Two bills introduced in the Kansas House on Wednesday generate funding for human trafficking programs by requiring all new internet-capable telephones or computers sold in the state to feature anti-pornography software and by mandating adult entertainment businesses charge a special admissions tax. From a report: Sabetha Rep. Randy Garber sponsored legislation requiring the software installations and dictating purchasers would have to pay a $20 fee to the state, and whatever cost was assessed by retail stores, to remove filters for "obscene" material. No one under 18 would be allowed to have filter software deleted. "It's to protect children," Garber, a Republican, said in an interview. "What it would do is any X-rated pornography stuff would be filtered. It would be on all purchases going forward. Why wouldn't anybody like this?" He said it wouldn't be surprising if the bill, if adopted as law, generated legal challenges.

36 of 268 comments (clear)

  1. Guarantee you this dude has a kiddie porn stash by Anonymous Coward · · Score: 5, Insightful

    They're all hypocrites. Everyone in Kansas will just buy their phones someplace else dumbass.
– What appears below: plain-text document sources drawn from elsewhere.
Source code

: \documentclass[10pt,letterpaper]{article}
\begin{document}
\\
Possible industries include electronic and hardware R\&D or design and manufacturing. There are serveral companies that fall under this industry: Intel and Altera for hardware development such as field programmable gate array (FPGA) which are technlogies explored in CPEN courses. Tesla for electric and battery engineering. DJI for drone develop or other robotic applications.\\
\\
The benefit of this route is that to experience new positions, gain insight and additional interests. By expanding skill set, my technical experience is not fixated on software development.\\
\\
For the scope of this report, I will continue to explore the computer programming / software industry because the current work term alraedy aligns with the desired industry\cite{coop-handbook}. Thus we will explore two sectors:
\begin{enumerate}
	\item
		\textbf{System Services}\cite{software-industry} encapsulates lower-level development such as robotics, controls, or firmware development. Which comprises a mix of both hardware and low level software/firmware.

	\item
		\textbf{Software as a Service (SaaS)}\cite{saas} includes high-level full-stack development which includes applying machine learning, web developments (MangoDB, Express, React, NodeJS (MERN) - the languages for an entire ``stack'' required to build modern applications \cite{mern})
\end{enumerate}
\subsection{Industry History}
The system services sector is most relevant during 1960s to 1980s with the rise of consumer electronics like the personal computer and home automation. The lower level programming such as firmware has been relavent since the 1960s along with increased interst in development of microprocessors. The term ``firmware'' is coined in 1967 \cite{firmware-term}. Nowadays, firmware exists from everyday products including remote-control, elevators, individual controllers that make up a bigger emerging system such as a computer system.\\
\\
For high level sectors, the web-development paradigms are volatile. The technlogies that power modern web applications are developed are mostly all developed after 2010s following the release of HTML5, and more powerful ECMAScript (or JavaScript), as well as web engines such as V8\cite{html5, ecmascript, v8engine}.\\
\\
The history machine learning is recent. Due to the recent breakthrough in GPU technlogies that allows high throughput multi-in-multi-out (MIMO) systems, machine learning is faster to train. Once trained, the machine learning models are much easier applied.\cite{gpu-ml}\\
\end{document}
  2. Easier by ArchieBunker · · Score: 4, Insightful

    To just stop selling phones in Kansas.

    --
    Only the State obtains its revenue by coercion. - Murray Rothbard
    1. Re:Easier by Anonymous Coward · · Score: 2, Funny

      Am from Kansas. Without a phone how would I call my sister to arrange for sex?

    2. Re:Easier by Anonymous Coward · · Score: 2, Funny

      just speak to someone from your local GOP , they know all the hookers.

    3. Re:Easier by AmiMoJo · · Score: 2

      Why, when they can make $$$ out of this?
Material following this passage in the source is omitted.